Hot Ideas Make Best Of A Cold Lot

The Age

Wednesday September 30, 1998


It is said that adversity brings out the best in Australians, that when pressed we can mend a space rocket with fencing wire.

Victorians are pressed now and the gas crisis is bringing out some novel solutions from people who regard a hot running shower as a national birthright.

Since filling in the garden fish pond of the Laverton home two years ago, union official Mr Trevor Campbell wondered what to do with the pond pump that had cost $140, but was now gathering dust.

When the hot water started to fade after the gas was cut off, he found the answer.

A garden hose spray was attached to the shower rose in his bathroom which was connected by the hose to a large volume bucket in the bath. The submersible electric pump was connected to the hose and when the bucket was filled with warm water - bingo, a hot shower.

Mr Campbell said his family now heated water on the backyard LPG barbecue and carted it into the bathroom, but he had a second generation model on the drawing board should the LPG become hard to get. He has a 55-litre drum in the back yard which he could half fill with water and light a fire under. The pump would then take it to the shower.

``I decided to do this on Sunday afternoon after waiting in line at Ray's Tent City for two hours trying to buy one of those camp showers."

Others have taken to a local version of the Japanese bath - sitting on a chair next to a bucket filled with warm water and scooping it over oneself with a dipper.

Another solution suggested is a plastic two-litre drink bottle with holes punched in the bottom and a larger hole cut in the top.
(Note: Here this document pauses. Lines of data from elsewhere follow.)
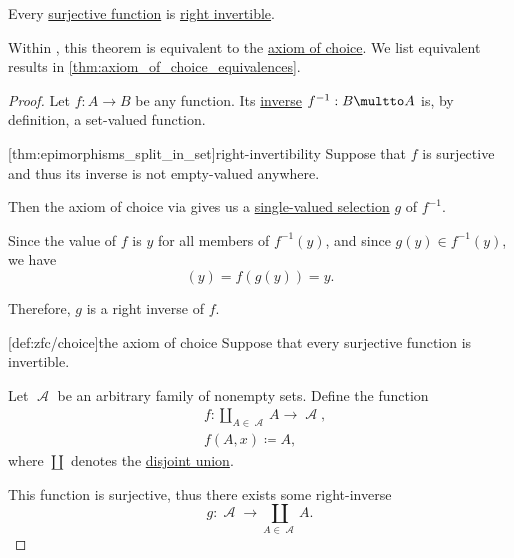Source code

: \begin{theorem}\label{thm:surjective_functions_are_right_invertible}
  Every \hyperref[def:function_invertibility/surjective]{surjective function} is \hyperref[def:morphism_invertibility/right]{right invertible}.
\end{theorem}
\begin{comments}
  \item Within \hyperref[def:zfc]{}, this theorem is equivalent to the \hyperref[def:zfc/choice]{axiom of choice}. We list equivalent results in \cref{thm:axiom_of_choice_equivalences}.
\end{comments}
\begin{proof}
  Let \( f: A \to B \) be any function. Its \hyperref[def:set_valued_function/inverse]{inverse} \( f^{-1}: B \multto A \) is, by definition, a set-valued function.

  [thm:epimorphisms_split_in_set]{right-invertibility} Suppose that \( f \) is surjective and thus its inverse is not empty-valued anywhere.

  Then the axiom of choice via  gives us a \hyperref[def:set_valued_selection]{single-valued selection} \( g \) of \( f^{-1} \).

  Since the value of \( f \) is \( y \) for all members of \( f^{-1}(y) \), and since \( g(y) \in f^{-1}(y) \), we have
  \begin{equation*}
    [f \bincirc g](y) = f(g(y)) = y.
  \end{equation*}

  Therefore, \( g \) is a right inverse of \( f \).

  [def:zfc/choice]{the axiom of choice} Suppose that every surjective function is invertible.

  Let \( \mscrA \) be an arbitrary family of nonempty sets. Define the function
  \begin{equation*}
    \begin{aligned}
      &f: \coprod_{A \in \mscrA} A \to \mscrA, \\
      &f(A, x) \coloneqq A,
    \end{aligned}
  \end{equation*}
  where \( \coprod \) denotes the \hyperref[def:disjoint_union]{disjoint union}.

  This function is surjective, thus there exists some right-inverse
  \begin{equation*}
    g: \mscrA \to \coprod_{A \in \mscrA} A.
  \end{equation*}


\end{proof}

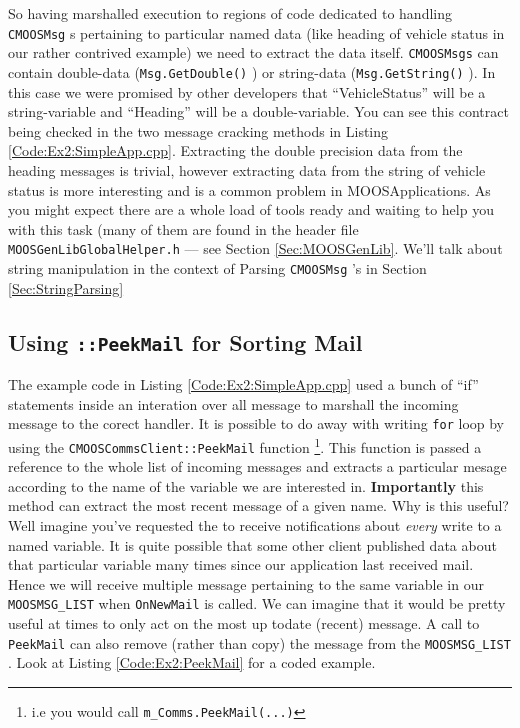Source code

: \documentclass[a4paper,10pt]{article}
\newcommand{\Code}[1]{\texttt{#1} }
\newcommand{\code}[1]{\Code{#1} }
\begin{document}
So having marshalled execution to regions of code dedicated to
handling \code{CMOOSMsg}s pertaining to particular named data
(like heading of vehicle status in our rather contrived example)
we need to extract the data itself. \code{CMOOSMsgs} can contain
double-data (\code{Msg.GetDouble()}) or string-data
(\code{Msg.GetString()}). In this case we were promised by other
developers that ``VehicleStatus'' will be a string-variable and
``Heading'' will be a double-variable. You can see this contract
being checked in the two message cracking methods in Listing
\ref{Code:Ex2:SimpleApp.cpp}. Extracting the double precision data
from the heading messages is trivial, however extracting data from
the string of vehicle status is more interesting and is a common
problem in MOOSApplications. As you might expect there are a whole
load of tools ready and waiting to help you with this task (many
of them are found in the header file
\code{MOOSGenLibGlobalHelper.h} --- see Section
\ref{Sec:MOOSGenLib}. We'll talk about string manipulation in the
context of Parsing \code{CMOOSMsg}'s in Section
\ref{Sec:StringParsing}

\subsection{Using \code{::PeekMail} for Sorting Mail}
The example code in Listing \ref{Code:Ex2:SimpleApp.cpp} used a bunch of ``if'' statements inside an interation over all message to marshall the incoming message to the corect handler. It is possible to do away with writing  \code{for} loop by using the
\code{CMOOSCommsClient::PeekMail} function \footnote{i.e you would call \code{m\_Comms.PeekMail(...)}}. This function is passed a reference to the whole list of incoming messages and extracts a particular mesage according to the name of the variable we are interested in. \textbf{Importantly} this method can extract the most recent message of a given name. Why is this useful? Well imagine you've requested the to receive notifications about \textit{every} write to a named variable. It is quite possible that some other client published data about that particular variable many times since our application last received mail. Hence we will receive multiple message pertaining to the same variable in our \code{MOOSMSG\_LIST} when \code{OnNewMail} is called. We can imagine that it would be pretty useful at times to only act on the most up todate (recent) message. A call to \code{PeekMail} can also remove (rather than copy) the message from the \code{MOOSMSG\_LIST}. Look at Listing \ref{Code:Ex2:PeekMail} for a coded example.
\end{document}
By having a bucket of warm water nearby this can be filled and then held over the head as a simple shower.

Some of the ideas are wild and wonderful and probably should not be attempted by anyone without the appropriate qualifications, such as the proposal to use a dishwasher to heat water and then piping it to the shower.

Solar energy consultant Mr Chris Stork said one family had built their own simple solar hot water system, using 40 metres of black plastic hose and a 20-litre clear plastic drum on the roof of their veranda.